--- AVAILABLE RECORDS Enclosed Below ---

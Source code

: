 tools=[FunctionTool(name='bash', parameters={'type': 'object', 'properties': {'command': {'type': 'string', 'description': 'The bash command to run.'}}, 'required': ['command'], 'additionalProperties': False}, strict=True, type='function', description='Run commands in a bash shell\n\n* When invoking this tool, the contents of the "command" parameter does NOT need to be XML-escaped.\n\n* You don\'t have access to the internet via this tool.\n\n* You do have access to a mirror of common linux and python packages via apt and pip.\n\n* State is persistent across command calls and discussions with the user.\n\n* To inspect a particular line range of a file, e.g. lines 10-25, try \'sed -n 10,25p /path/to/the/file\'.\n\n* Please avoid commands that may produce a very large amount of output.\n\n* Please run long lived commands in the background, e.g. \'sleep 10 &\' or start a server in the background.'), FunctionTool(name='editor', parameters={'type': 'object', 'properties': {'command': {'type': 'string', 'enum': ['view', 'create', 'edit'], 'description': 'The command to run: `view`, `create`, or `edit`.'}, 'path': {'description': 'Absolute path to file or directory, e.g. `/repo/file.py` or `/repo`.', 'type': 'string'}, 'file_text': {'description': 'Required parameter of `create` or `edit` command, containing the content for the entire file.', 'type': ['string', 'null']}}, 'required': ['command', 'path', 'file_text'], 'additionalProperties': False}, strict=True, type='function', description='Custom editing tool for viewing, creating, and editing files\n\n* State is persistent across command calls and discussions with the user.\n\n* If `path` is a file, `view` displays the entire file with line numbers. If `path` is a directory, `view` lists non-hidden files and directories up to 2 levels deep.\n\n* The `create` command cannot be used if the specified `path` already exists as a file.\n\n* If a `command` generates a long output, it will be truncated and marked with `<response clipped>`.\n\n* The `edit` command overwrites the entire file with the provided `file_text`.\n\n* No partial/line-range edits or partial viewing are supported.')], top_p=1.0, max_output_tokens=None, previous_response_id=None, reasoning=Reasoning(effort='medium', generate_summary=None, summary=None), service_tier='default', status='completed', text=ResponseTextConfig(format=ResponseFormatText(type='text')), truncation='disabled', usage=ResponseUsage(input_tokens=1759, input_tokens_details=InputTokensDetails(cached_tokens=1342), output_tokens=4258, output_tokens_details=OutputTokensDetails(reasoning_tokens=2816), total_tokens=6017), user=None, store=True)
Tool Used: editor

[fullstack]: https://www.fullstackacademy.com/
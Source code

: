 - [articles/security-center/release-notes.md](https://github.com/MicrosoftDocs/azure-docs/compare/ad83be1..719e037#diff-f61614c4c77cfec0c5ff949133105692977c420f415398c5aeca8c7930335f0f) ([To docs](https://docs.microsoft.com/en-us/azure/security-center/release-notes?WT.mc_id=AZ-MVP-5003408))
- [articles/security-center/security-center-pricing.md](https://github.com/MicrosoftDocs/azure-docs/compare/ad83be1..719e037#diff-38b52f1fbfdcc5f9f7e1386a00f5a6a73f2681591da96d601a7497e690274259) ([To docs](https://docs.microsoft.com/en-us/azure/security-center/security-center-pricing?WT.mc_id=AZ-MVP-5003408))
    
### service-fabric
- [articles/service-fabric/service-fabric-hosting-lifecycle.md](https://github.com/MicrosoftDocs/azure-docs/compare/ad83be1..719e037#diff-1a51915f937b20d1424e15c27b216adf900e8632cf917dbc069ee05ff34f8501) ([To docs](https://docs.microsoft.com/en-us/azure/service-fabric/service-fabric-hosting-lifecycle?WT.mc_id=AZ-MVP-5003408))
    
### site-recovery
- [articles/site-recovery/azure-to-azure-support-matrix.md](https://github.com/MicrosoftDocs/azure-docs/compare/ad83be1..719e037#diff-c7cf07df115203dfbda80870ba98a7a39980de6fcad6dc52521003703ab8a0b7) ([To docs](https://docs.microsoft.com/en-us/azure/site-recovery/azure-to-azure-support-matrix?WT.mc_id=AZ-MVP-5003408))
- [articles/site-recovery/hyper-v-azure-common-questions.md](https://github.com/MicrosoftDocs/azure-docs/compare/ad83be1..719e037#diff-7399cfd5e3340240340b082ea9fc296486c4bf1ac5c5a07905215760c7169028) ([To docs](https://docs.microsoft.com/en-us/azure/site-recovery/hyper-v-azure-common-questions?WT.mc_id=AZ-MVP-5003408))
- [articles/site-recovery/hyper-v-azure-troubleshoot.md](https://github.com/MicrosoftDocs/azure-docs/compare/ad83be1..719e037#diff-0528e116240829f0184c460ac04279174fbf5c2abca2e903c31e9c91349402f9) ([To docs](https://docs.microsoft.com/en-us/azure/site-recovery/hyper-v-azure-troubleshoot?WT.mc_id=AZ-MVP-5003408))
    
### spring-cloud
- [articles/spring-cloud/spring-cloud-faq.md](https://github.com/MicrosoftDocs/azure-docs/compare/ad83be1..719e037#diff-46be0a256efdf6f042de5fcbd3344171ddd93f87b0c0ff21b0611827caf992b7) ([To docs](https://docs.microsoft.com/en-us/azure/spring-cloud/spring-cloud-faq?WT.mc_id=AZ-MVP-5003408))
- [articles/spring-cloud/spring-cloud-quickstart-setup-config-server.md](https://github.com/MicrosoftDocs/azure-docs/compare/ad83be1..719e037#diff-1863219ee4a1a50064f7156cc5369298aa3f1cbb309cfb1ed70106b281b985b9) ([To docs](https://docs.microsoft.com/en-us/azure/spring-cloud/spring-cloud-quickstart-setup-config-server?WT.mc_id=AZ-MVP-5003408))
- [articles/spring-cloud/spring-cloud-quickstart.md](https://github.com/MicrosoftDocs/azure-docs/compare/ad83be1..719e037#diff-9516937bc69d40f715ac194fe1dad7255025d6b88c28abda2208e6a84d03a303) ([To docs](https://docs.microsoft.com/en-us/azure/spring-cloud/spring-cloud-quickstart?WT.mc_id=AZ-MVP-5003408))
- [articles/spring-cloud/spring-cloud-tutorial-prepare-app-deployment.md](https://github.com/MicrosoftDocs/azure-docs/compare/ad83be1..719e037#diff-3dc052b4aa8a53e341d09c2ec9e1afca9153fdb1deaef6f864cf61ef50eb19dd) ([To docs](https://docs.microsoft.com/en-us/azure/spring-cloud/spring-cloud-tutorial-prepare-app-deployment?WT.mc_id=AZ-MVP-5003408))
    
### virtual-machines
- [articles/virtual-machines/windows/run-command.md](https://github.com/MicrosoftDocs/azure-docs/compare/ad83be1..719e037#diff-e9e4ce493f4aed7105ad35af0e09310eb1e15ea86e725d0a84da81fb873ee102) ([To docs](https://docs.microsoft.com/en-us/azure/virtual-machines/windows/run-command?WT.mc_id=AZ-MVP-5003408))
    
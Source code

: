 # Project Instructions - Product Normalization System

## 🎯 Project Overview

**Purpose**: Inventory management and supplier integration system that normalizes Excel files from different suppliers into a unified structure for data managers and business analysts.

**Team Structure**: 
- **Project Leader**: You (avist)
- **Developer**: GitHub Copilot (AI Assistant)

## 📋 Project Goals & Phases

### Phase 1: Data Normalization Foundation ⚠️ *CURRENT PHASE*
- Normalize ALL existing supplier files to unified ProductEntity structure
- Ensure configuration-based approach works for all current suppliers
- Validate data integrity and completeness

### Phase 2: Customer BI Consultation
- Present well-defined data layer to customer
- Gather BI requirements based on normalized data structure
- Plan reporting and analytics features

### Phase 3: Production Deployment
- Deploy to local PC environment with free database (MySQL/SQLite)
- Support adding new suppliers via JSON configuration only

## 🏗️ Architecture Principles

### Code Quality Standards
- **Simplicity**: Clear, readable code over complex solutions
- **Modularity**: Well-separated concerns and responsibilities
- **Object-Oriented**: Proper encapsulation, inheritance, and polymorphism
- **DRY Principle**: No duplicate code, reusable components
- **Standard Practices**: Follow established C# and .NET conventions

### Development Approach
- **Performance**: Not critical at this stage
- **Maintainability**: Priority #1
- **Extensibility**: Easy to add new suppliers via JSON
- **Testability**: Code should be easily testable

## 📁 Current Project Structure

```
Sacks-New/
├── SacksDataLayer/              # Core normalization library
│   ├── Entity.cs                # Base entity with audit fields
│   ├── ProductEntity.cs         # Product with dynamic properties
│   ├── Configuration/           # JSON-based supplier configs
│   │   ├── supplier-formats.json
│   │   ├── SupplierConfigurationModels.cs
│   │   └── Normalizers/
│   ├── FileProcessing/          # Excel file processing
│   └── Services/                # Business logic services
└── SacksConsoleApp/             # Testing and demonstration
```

--- End of Enclosed AVAILABLE RECORDS ---

_WHAT IS REQUIRED:_ The answer must be a single number: how many lines in the data above contain the string "based".

_SOLUTION TO THE EXERCISE:_ 3